AIM OF THE TASK: From the entries below, please output exactly the lines starting at the one containing "Bila admin belum" and ending at the one containing "# Hapus Restoran", both included.
BEGIN INFORMATION GIVEN
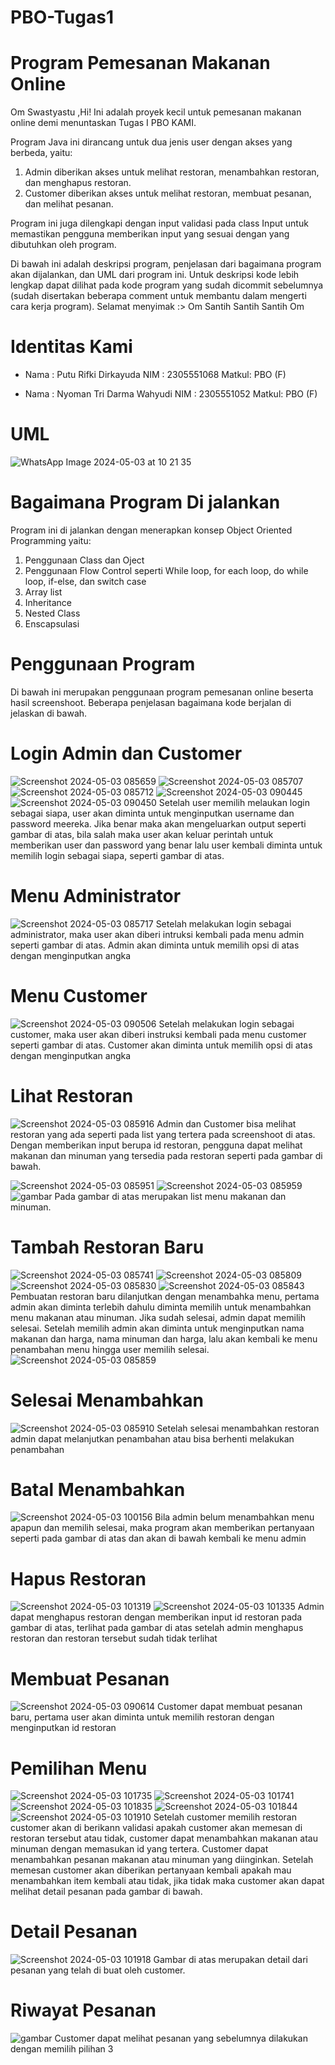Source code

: # PBO-Tugas1

# Program Pemesanan Makanan Online
Om Swastyastu ,Hi! Ini adalah proyek kecil untuk pemesanan makanan online demi menuntaskan Tugas I PBO KAMI.

Program Java ini dirancang untuk dua jenis user dengan akses yang berbeda, yaitu:
1. Admin diberikan akses untuk melihat restoran, menambahkan restoran, dan menghapus restoran.
2. Customer diberikan akses untuk melihat restoran, membuat pesanan, dan melihat pesanan.

Program ini juga dilengkapi dengan input validasi pada class Input untuk memastikan pengguna memberikan input yang sesuai dengan yang dibutuhkan oleh program.

Di bawah ini adalah deskripsi program, penjelasan dari bagaimana program akan dijalankan, dan UML dari program ini. Untuk deskripsi kode lebih lengkap dapat dilihat pada kode program yang sudah dicommit sebelumnya (sudah disertakan beberapa comment untuk membantu dalam mengerti cara kerja program). Selamat menyimak :>
Om Santih Santih Santih Om

# Identitas Kami
* Nama  : Putu Rifki Dirkayuda
  NIM   : 2305551068
  Matkul: PBO (F)

* Nama  : Nyoman Tri Darma Wahyudi
  NIM   : 2305551052
  Matkul: PBO (F)

# UML
![WhatsApp Image 2024-05-03 at 10 21 35](https://github.com/tridarma6/PBO-Tugas1/assets/146802115/698d5ffa-7cf3-49ce-8508-25b713c335b5)


# Bagaimana Program Di jalankan
Program ini di jalankan dengan menerapkan konsep Object Oriented Programming yaitu:
1. Penggunaan Class dan Oject
2. Penggunaan Flow Control seperti While loop, for each loop, do while loop, if-else, dan switch case
3. Array list
4. Inheritance
5. Nested Class
6. Enscapsulasi

# Penggunaan Program
Di bawah ini merupakan penggunaan program pemesanan online beserta hasil screenshoot. Beberapa penjelasan bagaimana kode berjalan di jelaskan di bawah.
# Login Admin dan Customer
![Screenshot 2024-05-03 085659](https://github.com/tridarma6/PBO-Tugas1/assets/146802115/1e7b29ca-4f7b-4e38-9f52-6ed91c746c3f)
![Screenshot 2024-05-03 085707](https://github.com/tridarma6/PBO-Tugas1/assets/146802115/9e75bc89-b6ae-4b1e-b7ea-b819df2fb05b)
![Screenshot 2024-05-03 085712](https://github.com/tridarma6/PBO-Tugas1/assets/146802115/2983383e-e24b-4b96-91ba-67f8bcd98b58)
![Screenshot 2024-05-03 090445](https://github.com/tridarma6/PBO-Tugas1/assets/146802115/bcf2aa0e-0f66-4c53-b000-9549e758fb56)
![Screenshot 2024-05-03 090450](https://github.com/tridarma6/PBO-Tugas1/assets/146802115/8739f264-df4b-44ed-8473-1838ad0c9871)
Setelah user memilih melaukan login sebagai siapa, user akan diminta untuk menginputkan username dan password meereka. Jika benar maka akan mengeluarkan output seperti gambar di atas, bila salah maka user akan keluar perintah untuk memberikan user dan password yang benar lalu user kembali diminta untuk memilih login sebagai siapa, seperti gambar di atas.

# Menu Administrator 
![Screenshot 2024-05-03 085717](https://github.com/tridarma6/PBO-Tugas1/assets/146802115/f681715b-d274-42ab-ba9a-2134a2af5597)
Setelah melakukan login sebagai administrator, maka user akan diberi intruksi kembali pada menu admin seperti gambar di atas. Admin akan diminta untuk memilih opsi di atas dengan menginputkan angka

# Menu Customer
![Screenshot 2024-05-03 090506](https://github.com/tridarma6/PBO-Tugas1/assets/146802115/2402cea6-be7e-49bb-b401-2fedd002ec6e)
Setelah melakukan login sebagai customer, maka user akan diberi instruksi kembali pada menu customer seperti gambar di atas. Customer akan diminta untuk memilih opsi di atas dengan menginputkan angka

# Lihat Restoran
![Screenshot 2024-05-03 085916](https://github.com/tridarma6/PBO-Tugas1/assets/146802115/05f2f7d2-0080-419f-9041-832a74b2d9cb)
Admin dan Customer bisa melihat restoran yang ada seperti pada list yang tertera pada screenshoot di atas. Dengan memberikan input berupa id restoran, pengguna dapat melihat makanan dan minuman yang tersedia pada restoran seperti pada gambar di bawah.

![Screenshot 2024-05-03 085951](https://github.com/tridarma6/PBO-Tugas1/assets/146802115/1bf4a080-9c18-4ba0-b6ba-460133f4cdc6)
![Screenshot 2024-05-03 085959](https://github.com/tridarma6/PBO-Tugas1/assets/146802115/b61a4ec7-6e96-49f5-8e98-927bf0534018)
![gambar](https://github.com/tridarma6/PBO-Tugas1/assets/146802115/b9c5ee32-75f5-4fab-9f0d-fe4ded7eb768)
Pada gambar di atas merupakan list menu makanan dan minuman.

# Tambah Restoran Baru
![Screenshot 2024-05-03 085741](https://github.com/tridarma6/PBO-Tugas1/assets/146802115/116c6c1a-0bf5-47ec-b2f6-39c5aa46e938)
![Screenshot 2024-05-03 085809](https://github.com/tridarma6/PBO-Tugas1/assets/146802115/68280762-035d-4829-ba60-57aa97c45b98)
![Screenshot 2024-05-03 085830](https://github.com/tridarma6/PBO-Tugas1/assets/146802115/1fc5b30e-7164-4b38-bc3f-ddac46a01ffd)
![Screenshot 2024-05-03 085843](https://github.com/tridarma6/PBO-Tugas1/assets/146802115/362641f3-cfc0-4f58-a847-99ba53d9ee1e)
Pembuatan restoran baru dilanjutkan dengan menambahka menu, pertama admin akan diminta terlebih dahulu diminta memilih untuk menambahkan menu makanan atau minuman. Jika sudah selesai, admin dapat memilih selesai. Setelah memilih admin akan diminta untuk menginputkan nama makanan dan harga, nama minuman dan harga, lalu akan kembali ke menu penambahan menu hingga user memilih selesai.
![Screenshot 2024-05-03 085859](https://github.com/tridarma6/PBO-Tugas1/assets/146802115/7af9e9ae-9eef-469b-b912-9b756f8a321a)

# Selesai Menambahkan
![Screenshot 2024-05-03 085910](https://github.com/tridarma6/PBO-Tugas1/assets/146802115/a90a293d-6523-4b04-be28-53979dcb3b6f)
Setelah selesai menambahkan restoran admin dapat melanjutkan penambahan atau bisa berhenti melakukan penambahan

# Batal Menambahkan
![Screenshot 2024-05-03 100156](https://github.com/tridarma6/PBO-Tugas1/assets/146802115/71fa36b2-7c8f-4d46-975f-06097946ac7a)
Bila admin belum menambahkan menu apapun dan memilih selesai, maka program akan memberikan pertanyaan seperti pada gambar di atas dan akan di bawah kembali ke menu admin

# Hapus Restoran
![Screenshot 2024-05-03 101319](https://github.com/tridarma6/PBO-Tugas1/assets/146802115/a146324f-d7a9-4317-9608-0057c67e8b58)
![Screenshot 2024-05-03 101335](https://github.com/tridarma6/PBO-Tugas1/assets/146802115/faccaafd-4230-4ea2-9c0b-c7ef929cfee5)
Admin dapat menghapus restoran dengan memberikan input id restoran pada gambar di atas, terlihat pada gambar di atas setelah admin menghapus restoran dan restoran tersebut sudah tidak terlihat

# Membuat Pesanan
![Screenshot 2024-05-03 090614](https://github.com/tridarma6/PBO-Tugas1/assets/146802115/ba95bb06-2290-4475-9bcb-7066c923186c)
Customer dapat membuat pesanan baru, pertama user akan diminta untuk memilih restoran dengan menginputkan id restoran

# Pemilihan Menu
![Screenshot 2024-05-03 101735](https://github.com/tridarma6/PBO-Tugas1/assets/146802115/8b523e90-3aa1-450f-94d4-ec92eb8980fc)
![Screenshot 2024-05-03 101741](https://github.com/tridarma6/PBO-Tugas1/assets/146802115/5427e22a-8323-46f7-9f61-d365c2c6065f)
![Screenshot 2024-05-03 101835](https://github.com/tridarma6/PBO-Tugas1/assets/146802115/79e1cbad-dec1-44f9-b3d4-919b7b429899)
![Screenshot 2024-05-03 101844](https://github.com/tridarma6/PBO-Tugas1/assets/146802115/b3650843-d896-44b7-b8b7-969a7e0090a4)
![Screenshot 2024-05-03 101910](https://github.com/tridarma6/PBO-Tugas1/assets/146802115/7e277602-c63c-440d-8ae8-c232d0fefd5d)
Setelah customer memilih restoran customer akan di berikann validasi apakah customer akan memesan di restoran tersebut atau tidak, customer dapat menambahkan makanan atau minuman dengan memasukan id yang tertera. Customer dapat menambahkan pesanan makanan atau minuman yang diinginkan. Setelah memesan customer akan diberikan pertanyaan kembali apakah mau menambahkan item kembali atau tidak, jika tidak maka customer akan dapat melihat detail pesanan pada gambar di bawah.

# Detail Pesanan
![Screenshot 2024-05-03 101918](https://github.com/tridarma6/PBO-Tugas1/assets/146802115/bceb6037-7f3d-4828-a019-1052d7ea4ce2)
Gambar di atas merupakan detail dari pesanan yang telah di buat oleh customer.

# Riwayat Pesanan
![gambar](https://github.com/tridarma6/PBO-Tugas1/assets/146802115/de25fb09-d703-4a31-8a90-72b1579d2ca8)
Customer dapat melihat pesanan yang sebelumnya dilakukan dengan memilih pilihan 3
END INFORMATION GIVEN
EXERCISE RESPONSE:
Bila admin belum menambahkan menu apapun dan memilih selesai, maka program akan memberikan pertanyaan seperti pada gambar di atas dan akan di bawah kembali ke menu admin

# Hapus Restoran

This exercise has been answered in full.